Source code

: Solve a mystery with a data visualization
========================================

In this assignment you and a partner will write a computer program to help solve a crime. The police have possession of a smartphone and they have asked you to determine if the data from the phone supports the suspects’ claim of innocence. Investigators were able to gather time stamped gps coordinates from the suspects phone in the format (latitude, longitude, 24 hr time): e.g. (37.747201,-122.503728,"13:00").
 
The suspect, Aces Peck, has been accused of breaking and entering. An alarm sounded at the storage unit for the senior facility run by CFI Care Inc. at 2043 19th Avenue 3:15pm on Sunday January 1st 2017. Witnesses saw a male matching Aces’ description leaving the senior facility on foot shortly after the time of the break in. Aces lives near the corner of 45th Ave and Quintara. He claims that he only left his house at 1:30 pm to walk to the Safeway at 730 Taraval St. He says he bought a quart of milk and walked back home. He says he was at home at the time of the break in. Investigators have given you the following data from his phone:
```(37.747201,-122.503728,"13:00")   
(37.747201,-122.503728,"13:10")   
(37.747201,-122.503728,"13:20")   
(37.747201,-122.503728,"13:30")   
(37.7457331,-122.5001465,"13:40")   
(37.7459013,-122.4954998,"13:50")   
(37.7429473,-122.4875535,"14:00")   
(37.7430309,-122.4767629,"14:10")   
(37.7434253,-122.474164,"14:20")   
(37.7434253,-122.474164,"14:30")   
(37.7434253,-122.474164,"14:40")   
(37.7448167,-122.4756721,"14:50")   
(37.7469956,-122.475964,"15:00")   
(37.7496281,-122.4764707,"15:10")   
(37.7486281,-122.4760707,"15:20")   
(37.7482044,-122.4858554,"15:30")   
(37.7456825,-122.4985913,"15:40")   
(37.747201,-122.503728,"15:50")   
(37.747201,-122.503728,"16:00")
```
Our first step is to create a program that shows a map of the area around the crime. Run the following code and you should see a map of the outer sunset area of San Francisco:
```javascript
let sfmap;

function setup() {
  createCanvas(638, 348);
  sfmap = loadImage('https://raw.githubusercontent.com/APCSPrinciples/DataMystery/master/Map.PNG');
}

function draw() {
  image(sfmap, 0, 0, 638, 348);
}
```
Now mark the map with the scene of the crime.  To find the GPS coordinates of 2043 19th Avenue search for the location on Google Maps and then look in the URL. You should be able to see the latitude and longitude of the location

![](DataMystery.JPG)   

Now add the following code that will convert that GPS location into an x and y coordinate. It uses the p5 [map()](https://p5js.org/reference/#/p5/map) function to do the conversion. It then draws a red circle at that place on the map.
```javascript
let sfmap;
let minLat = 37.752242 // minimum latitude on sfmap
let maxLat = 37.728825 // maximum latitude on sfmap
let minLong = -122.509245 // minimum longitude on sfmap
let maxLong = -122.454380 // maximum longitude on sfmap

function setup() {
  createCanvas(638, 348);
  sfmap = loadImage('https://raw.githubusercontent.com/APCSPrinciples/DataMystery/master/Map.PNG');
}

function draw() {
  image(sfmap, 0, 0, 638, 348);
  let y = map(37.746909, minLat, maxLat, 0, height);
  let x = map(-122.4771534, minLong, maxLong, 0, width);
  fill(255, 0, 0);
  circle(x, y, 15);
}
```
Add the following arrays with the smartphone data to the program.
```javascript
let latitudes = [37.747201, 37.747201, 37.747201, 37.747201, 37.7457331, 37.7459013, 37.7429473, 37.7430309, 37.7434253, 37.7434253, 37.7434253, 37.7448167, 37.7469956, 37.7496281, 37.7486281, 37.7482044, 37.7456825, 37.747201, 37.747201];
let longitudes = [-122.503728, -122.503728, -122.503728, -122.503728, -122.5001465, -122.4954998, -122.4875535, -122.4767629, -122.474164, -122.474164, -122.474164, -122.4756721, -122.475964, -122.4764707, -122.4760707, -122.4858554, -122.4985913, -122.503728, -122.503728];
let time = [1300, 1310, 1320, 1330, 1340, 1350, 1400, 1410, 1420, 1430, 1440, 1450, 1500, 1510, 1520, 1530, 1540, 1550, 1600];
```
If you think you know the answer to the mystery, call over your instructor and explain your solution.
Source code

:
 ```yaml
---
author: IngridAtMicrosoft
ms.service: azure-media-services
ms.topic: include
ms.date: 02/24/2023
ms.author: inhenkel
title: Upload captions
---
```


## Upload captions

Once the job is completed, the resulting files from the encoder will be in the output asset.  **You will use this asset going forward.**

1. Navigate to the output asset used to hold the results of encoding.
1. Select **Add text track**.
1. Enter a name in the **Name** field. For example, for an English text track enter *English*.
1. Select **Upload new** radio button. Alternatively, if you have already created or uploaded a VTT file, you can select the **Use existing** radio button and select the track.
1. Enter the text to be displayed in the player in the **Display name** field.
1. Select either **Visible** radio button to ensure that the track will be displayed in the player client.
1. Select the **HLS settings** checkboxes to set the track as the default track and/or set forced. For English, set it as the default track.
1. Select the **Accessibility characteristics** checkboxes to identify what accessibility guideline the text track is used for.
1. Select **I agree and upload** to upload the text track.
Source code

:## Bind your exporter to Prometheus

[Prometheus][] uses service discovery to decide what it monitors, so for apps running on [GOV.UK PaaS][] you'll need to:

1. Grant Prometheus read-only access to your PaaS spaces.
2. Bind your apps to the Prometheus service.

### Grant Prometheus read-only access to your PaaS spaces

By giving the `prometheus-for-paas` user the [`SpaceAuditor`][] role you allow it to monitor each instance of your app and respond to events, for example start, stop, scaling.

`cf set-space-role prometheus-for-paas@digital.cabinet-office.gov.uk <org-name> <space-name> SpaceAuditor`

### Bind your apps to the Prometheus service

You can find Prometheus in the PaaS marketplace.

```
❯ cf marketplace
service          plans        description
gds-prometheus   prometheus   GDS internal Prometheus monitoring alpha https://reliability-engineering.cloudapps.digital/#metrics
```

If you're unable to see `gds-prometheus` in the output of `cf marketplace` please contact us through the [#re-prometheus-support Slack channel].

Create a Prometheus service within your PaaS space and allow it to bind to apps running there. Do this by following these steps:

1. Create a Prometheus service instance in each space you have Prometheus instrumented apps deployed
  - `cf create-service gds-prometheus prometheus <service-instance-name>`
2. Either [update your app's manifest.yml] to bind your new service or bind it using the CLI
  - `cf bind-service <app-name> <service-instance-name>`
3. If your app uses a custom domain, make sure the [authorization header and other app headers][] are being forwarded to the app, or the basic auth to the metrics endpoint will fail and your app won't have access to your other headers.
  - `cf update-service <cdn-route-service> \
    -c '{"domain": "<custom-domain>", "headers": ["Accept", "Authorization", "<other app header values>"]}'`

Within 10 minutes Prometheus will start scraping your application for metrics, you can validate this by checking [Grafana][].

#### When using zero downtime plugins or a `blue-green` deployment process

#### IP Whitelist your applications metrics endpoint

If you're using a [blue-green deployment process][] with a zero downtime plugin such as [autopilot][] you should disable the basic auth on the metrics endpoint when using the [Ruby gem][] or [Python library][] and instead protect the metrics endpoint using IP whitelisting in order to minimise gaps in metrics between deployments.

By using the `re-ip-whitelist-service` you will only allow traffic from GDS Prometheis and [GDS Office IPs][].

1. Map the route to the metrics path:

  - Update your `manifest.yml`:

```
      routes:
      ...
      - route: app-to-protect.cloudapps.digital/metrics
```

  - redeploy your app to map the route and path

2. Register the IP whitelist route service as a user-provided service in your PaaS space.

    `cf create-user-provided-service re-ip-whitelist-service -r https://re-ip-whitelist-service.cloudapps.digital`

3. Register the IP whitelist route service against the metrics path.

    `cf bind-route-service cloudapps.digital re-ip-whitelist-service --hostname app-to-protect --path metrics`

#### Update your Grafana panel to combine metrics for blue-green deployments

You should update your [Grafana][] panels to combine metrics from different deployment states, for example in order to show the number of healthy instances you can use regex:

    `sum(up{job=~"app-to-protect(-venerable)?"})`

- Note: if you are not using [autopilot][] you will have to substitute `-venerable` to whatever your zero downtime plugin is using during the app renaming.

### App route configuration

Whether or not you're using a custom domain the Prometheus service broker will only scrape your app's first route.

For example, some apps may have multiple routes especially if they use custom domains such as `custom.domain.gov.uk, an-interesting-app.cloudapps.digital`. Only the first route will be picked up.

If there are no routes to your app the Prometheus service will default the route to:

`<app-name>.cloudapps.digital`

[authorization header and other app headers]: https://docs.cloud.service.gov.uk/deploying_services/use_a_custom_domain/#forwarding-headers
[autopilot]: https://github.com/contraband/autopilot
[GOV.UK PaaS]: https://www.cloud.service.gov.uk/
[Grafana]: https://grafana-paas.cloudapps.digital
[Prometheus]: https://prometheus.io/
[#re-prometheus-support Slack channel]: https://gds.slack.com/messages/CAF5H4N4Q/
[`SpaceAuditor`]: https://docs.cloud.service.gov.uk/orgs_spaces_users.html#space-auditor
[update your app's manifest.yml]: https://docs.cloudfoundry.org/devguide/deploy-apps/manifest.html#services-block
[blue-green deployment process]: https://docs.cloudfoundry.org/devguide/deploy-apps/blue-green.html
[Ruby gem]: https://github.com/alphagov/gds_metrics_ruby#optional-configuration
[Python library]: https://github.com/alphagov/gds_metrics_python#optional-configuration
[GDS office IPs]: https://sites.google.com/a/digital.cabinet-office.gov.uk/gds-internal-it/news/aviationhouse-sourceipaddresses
++++
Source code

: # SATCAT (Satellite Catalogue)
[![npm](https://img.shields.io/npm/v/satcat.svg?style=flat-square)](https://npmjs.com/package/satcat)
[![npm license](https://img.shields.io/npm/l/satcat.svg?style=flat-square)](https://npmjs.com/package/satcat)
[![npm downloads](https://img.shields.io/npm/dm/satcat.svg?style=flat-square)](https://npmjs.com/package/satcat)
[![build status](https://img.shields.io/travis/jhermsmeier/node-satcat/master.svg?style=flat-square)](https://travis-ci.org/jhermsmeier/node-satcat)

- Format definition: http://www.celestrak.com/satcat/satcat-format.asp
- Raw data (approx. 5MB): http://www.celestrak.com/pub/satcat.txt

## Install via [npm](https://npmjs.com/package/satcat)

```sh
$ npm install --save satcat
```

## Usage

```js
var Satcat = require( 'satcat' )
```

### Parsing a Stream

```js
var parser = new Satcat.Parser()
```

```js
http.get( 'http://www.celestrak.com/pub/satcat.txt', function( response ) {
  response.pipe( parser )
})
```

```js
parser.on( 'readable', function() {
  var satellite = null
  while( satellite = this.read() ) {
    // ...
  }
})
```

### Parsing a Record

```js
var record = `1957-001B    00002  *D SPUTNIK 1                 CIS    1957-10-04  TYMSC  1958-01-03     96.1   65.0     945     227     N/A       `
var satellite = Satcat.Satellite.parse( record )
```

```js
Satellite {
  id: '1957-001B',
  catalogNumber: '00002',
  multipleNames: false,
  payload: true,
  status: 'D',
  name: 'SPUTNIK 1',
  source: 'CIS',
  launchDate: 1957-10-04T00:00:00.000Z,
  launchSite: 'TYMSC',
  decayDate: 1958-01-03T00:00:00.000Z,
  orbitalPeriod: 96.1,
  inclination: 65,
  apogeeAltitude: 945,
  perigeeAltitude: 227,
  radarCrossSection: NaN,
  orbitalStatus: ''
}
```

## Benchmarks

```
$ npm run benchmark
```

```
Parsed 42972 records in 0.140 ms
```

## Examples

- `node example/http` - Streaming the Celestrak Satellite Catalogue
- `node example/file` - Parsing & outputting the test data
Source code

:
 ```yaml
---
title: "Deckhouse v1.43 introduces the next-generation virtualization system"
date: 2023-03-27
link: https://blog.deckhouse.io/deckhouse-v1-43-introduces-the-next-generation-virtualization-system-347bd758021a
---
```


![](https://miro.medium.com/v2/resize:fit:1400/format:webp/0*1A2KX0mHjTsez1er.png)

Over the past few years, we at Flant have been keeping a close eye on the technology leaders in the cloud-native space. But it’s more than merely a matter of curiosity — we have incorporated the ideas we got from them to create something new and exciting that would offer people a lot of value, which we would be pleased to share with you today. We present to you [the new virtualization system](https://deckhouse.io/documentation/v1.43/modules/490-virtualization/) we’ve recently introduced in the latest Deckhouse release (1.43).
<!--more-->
++++
How many lines of the entries above include the word "allow"? Answer with the number only.

3